### ASSIGNMENT
Everything from the line containing "完成手机号验证后，下一步便是" through the line containing "完成以上步骤后，你就可以开始" in the listing below should be copied exactly, and nothing more.

### SOURCE DATA
Start of Block
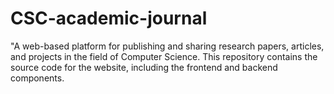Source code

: # CSC-academic-journal
 "A web-based platform for publishing and sharing research papers, articles, and projects in the field of Computer Science. This repository contains the source code for the website, including the frontend and backend components.
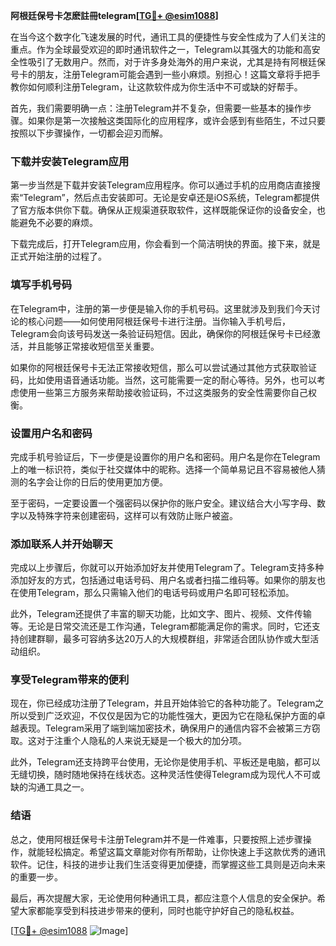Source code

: **阿根廷保号卡怎麽註冊telegram[[TG💪+ @esim1088](https://t.me/s/esim1088)]**

在当今这个数字化飞速发展的时代，通讯工具的便捷性与安全性成为了人们关注的重点。作为全球最受欢迎的即时通讯软件之一，Telegram以其强大的功能和高安全性吸引了无数用户。然而，对于许多身处海外的用户来说，尤其是持有阿根廷保号卡的朋友，注册Telegram可能会遇到一些小麻烦。别担心！这篇文章将手把手教你如何顺利注册Telegram，让这款软件成为你生活中不可或缺的好帮手。

首先，我们需要明确一点：注册Telegram并不复杂，但需要一些基本的操作步骤。如果你是第一次接触这类国际化的应用程序，或许会感到有些陌生，不过只要按照以下步骤操作，一切都会迎刃而解。

### **下载并安装Telegram应用**

第一步当然是下载并安装Telegram应用程序。你可以通过手机的应用商店直接搜索“Telegram”，然后点击安装即可。无论是安卓还是iOS系统，Telegram都提供了官方版本供你下载。确保从正规渠道获取软件，这样既能保证你的设备安全，也能避免不必要的麻烦。

下载完成后，打开Telegram应用，你会看到一个简洁明快的界面。接下来，就是正式开始注册的过程了。

### **填写手机号码**

在Telegram中，注册的第一步便是输入你的手机号码。这里就涉及到我们今天讨论的核心问题——如何使用阿根廷保号卡进行注册。当你输入手机号后，Telegram会向该号码发送一条验证码短信。因此，确保你的阿根廷保号卡已经激活，并且能够正常接收短信至关重要。

如果你的阿根廷保号卡无法正常接收短信，那么可以尝试通过其他方式获取验证码，比如使用语音通话功能。当然，这可能需要一定的耐心等待。另外，也可以考虑使用一些第三方服务来帮助接收验证码，不过这类服务的安全性需要你自己权衡。

### **设置用户名和密码**

完成手机号验证后，下一步便是设置你的用户名和密码。用户名是你在Telegram上的唯一标识符，类似于社交媒体中的昵称。选择一个简单易记且不容易被他人猜测的名字会让你的日后的使用更加方便。

至于密码，一定要设置一个强密码以保护你的账户安全。建议结合大小写字母、数字以及特殊字符来创建密码，这样可以有效防止账户被盗。

### **添加联系人并开始聊天**

完成以上步骤后，你就可以开始添加好友并使用Telegram了。Telegram支持多种添加好友的方式，包括通过电话号码、用户名或者扫描二维码等。如果你的朋友也在使用Telegram，那么只需输入他们的电话号码或用户名即可轻松添加。

此外，Telegram还提供了丰富的聊天功能，比如文字、图片、视频、文件传输等。无论是日常交流还是工作沟通，Telegram都能满足你的需求。同时，它还支持创建群聊，最多可容纳多达20万人的大规模群组，非常适合团队协作或大型活动组织。

### **享受Telegram带来的便利**

现在，你已经成功注册了Telegram，并且开始体验它的各种功能了。Telegram之所以受到广泛欢迎，不仅仅是因为它的功能性强大，更因为它在隐私保护方面的卓越表现。Telegram采用了端到端加密技术，确保用户的通信内容不会被第三方窃取。这对于注重个人隐私的人来说无疑是一个极大的加分项。

此外，Telegram还支持跨平台使用，无论你是使用手机、平板还是电脑，都可以无缝切换，随时随地保持在线状态。这种灵活性使得Telegram成为现代人不可或缺的沟通工具之一。

### **结语**

总之，使用阿根廷保号卡注册Telegram并不是一件难事，只要按照上述步骤操作，就能轻松搞定。希望这篇文章能对你有所帮助，让你快速上手这款优秀的通讯软件。记住，科技的进步让我们生活变得更加便捷，而掌握这些工具则是迈向未来的重要一步。

最后，再次提醒大家，无论使用何种通讯工具，都应注意个人信息的安全保护。希望大家都能享受到科技进步带来的便利，同时也能守护好自己的隐私权益。

[[TG💪+ @esim1088](https://t.me/s/esim1088) ![Image](https://i.postimg.cc/4NQfJmqS/Snipaste-2025-05-13-00-14-12.png)]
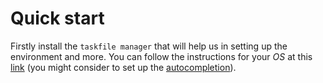 # Quick start
Firstly install the `taskfile manager` that will help us in setting up the environment and more. You can follow the instructions for your *OS* at this [link](https://taskfile.dev/installation/) (you might consider to set up the [autocompletion](https://taskfile.dev/installation/#setup-completions)).

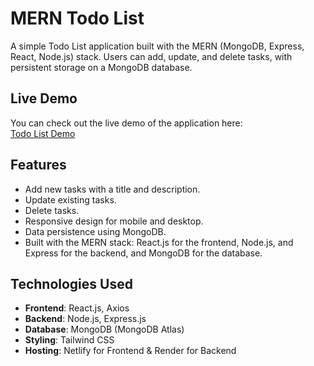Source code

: # MERN Todo List

A simple Todo List application built with the MERN (MongoDB, Express, React, Node.js) stack. Users can add, update, and delete tasks, with persistent storage on a MongoDB database.

## Live Demo

You can check out the live demo of the application here:  
[Todo List Demo](https://activity-checklist.netlify.app/)

## Features

- Add new tasks with a title and description.
- Update existing tasks.
- Delete tasks.
- Responsive design for mobile and desktop.
- Data persistence using MongoDB.
- Built with the MERN stack: React.js for the frontend, Node.js, and Express for the backend, and MongoDB for the database.

## Technologies Used

- **Frontend**: React.js, Axios
- **Backend**: Node.js, Express.js
- **Database**: MongoDB (MongoDB Atlas)
- **Styling**: Tailwind CSS
- **Hosting**: Netlify for Frontend & Render for Backend
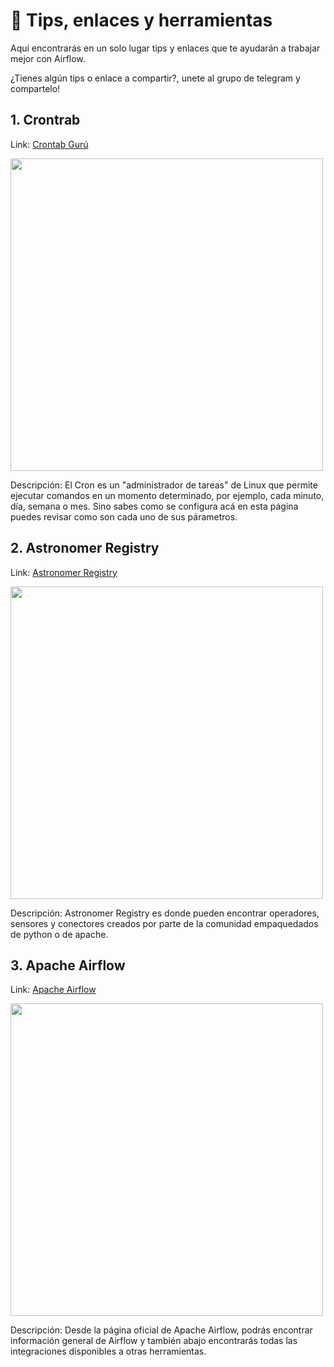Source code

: # 🎯 Tips, enlaces y herramientas

Aquí encontrarás en un solo lugar tips y enlaces que te ayudarán a trabajar mejor con Airflow.  

¿Tienes algún tips o enlace a compartir?, unete al grupo de telegram y compartelo! 


## 1. Crontrab 
Link:  [Crontab Gurú](https://crontab.guru/#26_10_*_*_* 'Crontab Guru') 

<img src="https://github.com/DataEngineering-LATAM/Airflow-StudyClub/blob/main/Tips%2C%20enlaces%20y%20herramientas/image/crontab.PNG" width="500">

Descripción:  El Cron es un "administrador de tareas" de Linux que permite ejecutar comandos en un momento determinado, por ejemplo, cada minuto, día, semana o mes.
Sino sabes como se configura acá  en esta página puedes revisar como son cada uno de sus párametros. 




## 2. Astronomer Registry
Link:  [Astronomer Registry](https://registry.astronomer.io/providers/?page=1 'Astonomer Registry') 

<img src="https://github.com/DataEngineering-LATAM/Airflow-StudyClub/blob/main/Tips%2C%20enlaces%20y%20herramientas/image/airflow%202.PNG" width="500">


Descripción: Astronomer Registry es donde pueden encontrar operadores, sensores y conectores creados por parte de la comunidad empaquedados de python o de apache. 




## 3. Apache Airflow
Link:  [Apache Airflow](https://airflow.apache.org/ 'Apache Airflow') 

<img src="https://github.com/DataEngineering-LATAM/Airflow-StudyClub/blob/main/Tips%2C%20enlaces%20y%20herramientas/image/integraciones.PNG" width="500">


Descripción: Desde la página oficial de Apache Airflow, podrás encontrar información general de Airflow y también abajo encontrarás todas las integraciones disponibles a otras herramientas. 
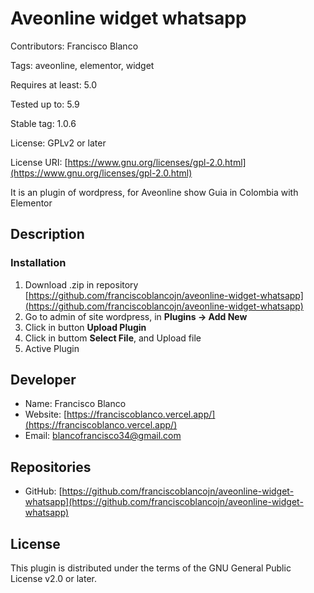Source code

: # Aveonline widget whatsapp
 
Contributors: Francisco Blanco

Tags: aveonline, elementor, widget

Requires at least: 5.0

Tested up to: 5.9

Stable tag:  1.0.6

License: GPLv2 or later

License URI: [https://www.gnu.org/licenses/gpl-2.0.html](https://www.gnu.org/licenses/gpl-2.0.html)

It is an plugin of wordpress, for Aveonline show Guia in Colombia with Elementor

## Description

### Installation

1. Download .zip in repository [https://github.com/franciscoblancojn/aveonline-widget-whatsapp](https://github.com/franciscoblancojn/aveonline-widget-whatsapp)
2. Go to admin of site wordpress, in __Plugins -> Add New__
3. Click in button __Upload Plugin__
4. Click in buttom __Select File__, and Upload file
5. Active Plugin


## Developer

* Name: Francisco Blanco
* Website: [https://franciscoblanco.vercel.app/](https://franciscoblanco.vercel.app/)
* Email: blancofrancisco34@gmail.com

## Repositories

* GitHub: [https://github.com/franciscoblancojn/aveonline-widget-whatsapp](https://github.com/franciscoblancojn/aveonline-widget-whatsapp)
## License
This plugin is distributed under the terms of the GNU General Public License v2.0 or later.






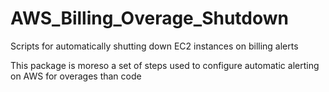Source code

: # AWS_Billing_Overage_Shutdown
Scripts for automatically shutting down EC2 instances on billing alerts

This package is moreso a set of steps used to configure automatic alerting on AWS for overages than code
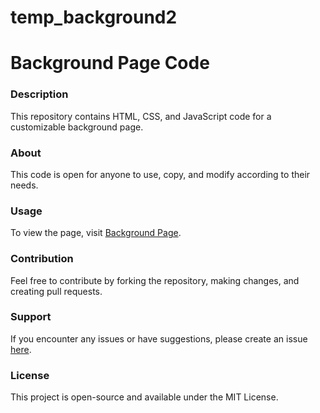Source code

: # temp_background2
# Background Page Code

### Description
This repository contains HTML, CSS, and JavaScript code for a customizable background page.

### About
This code is open for anyone to use, copy, and modify according to their needs.

### Usage
To view the page, visit [Background Page](https://codexabq.github.io/temp_background2).

### Contribution
Feel free to contribute by forking the repository, making changes, and creating pull requests.

### Support
If you encounter any issues or have suggestions, please create an issue [here](https://github.com/codexabq/temp_background2/issues).

### License
This project is open-source and available under the MIT License.
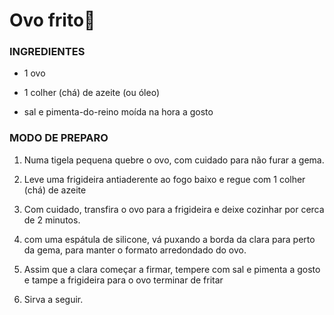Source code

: # Ovo frito:fried_egg:

### INGREDIENTES

- 1 ovo

- 1 colher (chá) de azeite (ou óleo)

- sal e pimenta-do-reino moída na hora a gosto

### MODO DE PREPARO

1. Numa tigela pequena quebre o ovo, com cuidado para não furar a gema.

2. Leve uma frigideira antiaderente ao fogo baixo e regue com 1 colher (chá) de azeite

3. Com cuidado, transfira o ovo para a frigideira e deixe cozinhar por cerca de 2 minutos.

4. com uma espátula de silicone, vá puxando a borda da clara para perto da gema, para manter o formato arredondado do ovo.

5. Assim que a clara começar a firmar, tempere com sal e pimenta a gosto e tampe a frigideira para o ovo terminar de fritar

6. Sirva a seguir.
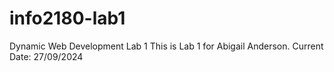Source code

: # info2180-lab1
Dynamic Web Development Lab 1
This is Lab 1 for Abigail Anderson.
Current Date: 27/09/2024
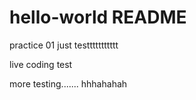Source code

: # hello-world README
practice 01
just testtttttttttt



live coding test

more testing.......
hhhahahah
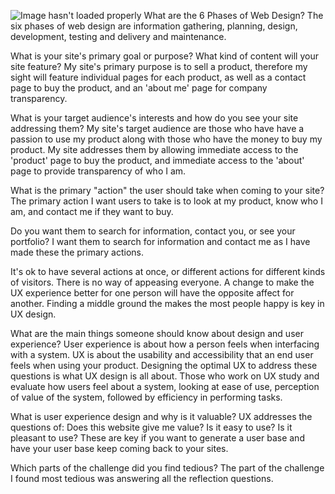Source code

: 
![Image hasn't loaded properly](/imgs/Site-Map.png)
What are the 6 Phases of Web Design?
The six phases of web design are information gathering, planning, design, development, testing and delivery and maintenance. 

What is your site's primary goal or purpose? What kind of content will your site feature?
My site's primary purpose is to sell a product, therefore my sight will feature individual pages for each product, as well as a contact page to buy the product, and an 'about me' page for company transparency. 

What is your target audience's interests and how do you see your site addressing them?
My site's target audience are those who have have a passion to use my product along with those who have the money to buy my product. My site addresses them by allowing immediate access to the 'product' page to buy the product, and immediate access to the 'about' page to provide transparency of who I am. 

What is the primary "action" the user should take when coming to your site? 
The primary action I want users to take is to look at my product, know who I am, and contact me if they want to buy. 

Do you want them to search for information, contact you, or see your portfolio? 
I want them to search for information and contact me as I have made these the primary actions.

It's ok to have several actions at once, or different actions for different kinds of visitors.
There is no way of appeasing everyone. A change to make the UX experience better for one person will have the opposite affect for another. Finding a middle ground the makes the most people happy is key in UX design. 

What are the main things someone should know about design and user experience?
User experience is about how a person feels when interfacing with a system. UX is about the usability and accessibility that an end user feels when using your product. Designing the optimal UX to address these questions is what UX design is all about. Those who work on UX study and evaluate how users feel about a system, looking at ease of use, perception of value of the system, followed by efficiency in performing tasks.  

What is user experience design and why is it valuable? 
UX addresses the questions of: Does this website give me value? Is it easy to use? Is it pleasant to use? These are key if you want to generate a user base and have your user base keep coming back to your sites.  

Which parts of the challenge did you find tedious?
The part of the challenge I found most tedious was answering all the reflection questions. 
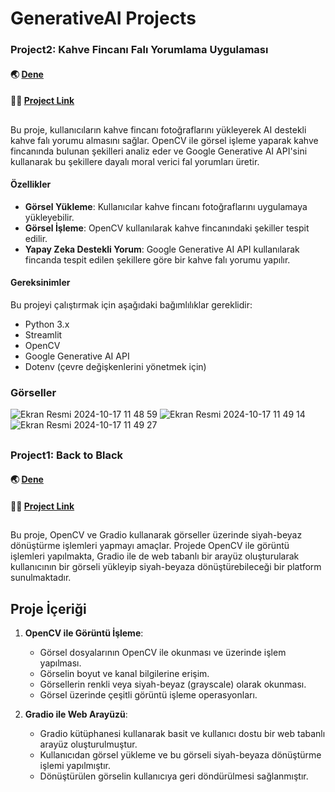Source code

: # GenerativeAI Projects
### Project2: Kahve Fincanı Falı Yorumlama Uygulaması

#### 🌏 [Dene](https://huggingface.co/spaces/celisamevik/KahveFali-CoffeeHoroscope)
#### 🙌🏻 [Project Link](https://github.com/melisacevik/Generative-AI-Projects/blob/main/app.py)
##

Bu proje, kullanıcıların kahve fincanı fotoğraflarını yükleyerek AI destekli kahve falı yorumu almasını sağlar. OpenCV ile görsel işleme yaparak kahve fincanında bulunan şekilleri analiz eder ve Google Generative AI API'sini kullanarak bu şekillere dayalı moral verici fal yorumları üretir.

#### Özellikler

- **Görsel Yükleme**: Kullanıcılar kahve fincanı fotoğraflarını uygulamaya yükleyebilir.
- **Görsel İşleme**: OpenCV kullanılarak kahve fincanındaki şekiller tespit edilir.
- **Yapay Zeka Destekli Yorum**: Google Generative AI API kullanılarak fincanda tespit edilen şekillere göre bir kahve falı yorumu yapılır.
  
#### Gereksinimler

Bu projeyi çalıştırmak için aşağıdaki bağımlılıklar gereklidir:

- Python 3.x
- Streamlit
- OpenCV
- Google Generative AI API
- Dotenv (çevre değişkenlerini yönetmek için)

### Görseller
![Ekran Resmi 2024-10-17 11 48 59](https://github.com/user-attachments/assets/3a108c43-c0ab-4af9-bed0-63565033bda1)
![Ekran Resmi 2024-10-17 11 49 14](https://github.com/user-attachments/assets/c92064aa-94a4-4cf8-815d-fc626e4f6798)
![Ekran Resmi 2024-10-17 11 49 27](https://github.com/user-attachments/assets/da6b057a-7ef0-4664-b499-6950e4af480a)


##
##
##

### Project1: Back to Black

#### 🌏 [Dene](https://huggingface.co/spaces/celisamevik/ConvertImagetoBlackWhite)
#### 🙌🏻 [Project Link](https://github.com/melisacevik/GenerativeAI-HuggingFace/blob/master/Project1-BackToBlack/app.py)
##

Bu proje, OpenCV ve Gradio kullanarak görseller üzerinde siyah-beyaz dönüştürme işlemleri yapmayı amaçlar. Projede OpenCV ile görüntü işlemleri yapılmakta, Gradio ile de web tabanlı bir arayüz oluşturularak kullanıcının bir görseli yükleyip siyah-beyaza dönüştürebileceği bir platform sunulmaktadır.

## Proje İçeriği

1. **OpenCV ile Görüntü İşleme**:
   - Görsel dosyalarının OpenCV ile okunması ve üzerinde işlem yapılması.
   - Görselin boyut ve kanal bilgilerine erişim.
   - Görsellerin renkli veya siyah-beyaz (grayscale) olarak okunması.
   - Görsel üzerinde çeşitli görüntü işleme operasyonları.

2. **Gradio ile Web Arayüzü**:
   - Gradio kütüphanesi kullanarak basit ve kullanıcı dostu bir web tabanlı arayüz oluşturulmuştur.
   - Kullanıcıdan görsel yükleme ve bu görseli siyah-beyaza dönüştürme işlemi yapılmıştır.
   - Dönüştürülen görselin kullanıcıya geri döndürülmesi sağlanmıştır.


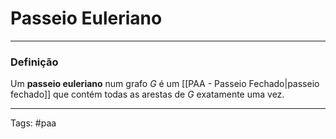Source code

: 
# Passeio Euleriano

---

### Definição

Um **passeio euleriano** num grafo $G$ é um [[PAA - Passeio Fechado|passeio fechado]] que contém todas as arestas de $G$ exatamente uma vez.

---

Tags: #paa

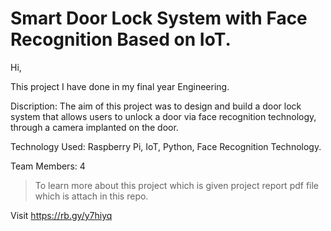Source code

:# Smart Door Lock System with Face Recognition Based on IoT.

Hi, 

This project I have done in my final year Engineering.

Discription: 
The aim of this project was to design and build a door lock system that allows users to unlock a door via face recognition technology, through a camera implanted on the door.

Technology Used: Raspberry Pi, IoT, Python, Face Recognition Technology.

Team Members: 4

> To learn more about this project which is given project report pdf file which is attach in this repo.

Visit https://rb.gy/y7hiyq
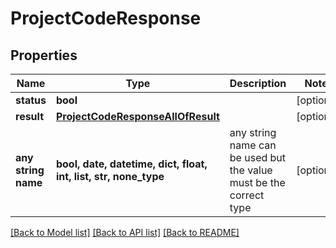 # ProjectCodeResponse


## Properties
Name | Type | Description | Notes
------------ | ------------- | ------------- | -------------
**status** | **bool** |  | [optional] 
**result** | [**ProjectCodeResponseAllOfResult**](ProjectCodeResponseAllOfResult.md) |  | [optional] 
**any string name** | **bool, date, datetime, dict, float, int, list, str, none_type** | any string name can be used but the value must be the correct type | [optional]

[[Back to Model list]](../README.md#documentation-for-models) [[Back to API list]](../README.md#documentation-for-api-endpoints) [[Back to README]](../README.md)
End of Block
### SOLUTION
完成手机号验证后，下一步便是设置你的用户名和密码。用户名是你在Telegram上的唯一标识符，类似于社交媒体中的昵称。选择一个简单易记且不容易被他人猜测的名字会让你的日后的使用更加方便。

至于密码，一定要设置一个强密码以保护你的账户安全。建议结合大小写字母、数字以及特殊字符来创建密码，这样可以有效防止账户被盗。

### **添加联系人并开始聊天**

完成以上步骤后，你就可以开始添加好友并使用Telegram了。Telegram支持多种添加好友的方式，包括通过电话号码、用户名或者扫描二维码等。如果你的朋友也在使用Telegram，那么只需输入他们的电话号码或用户名即可轻松添加。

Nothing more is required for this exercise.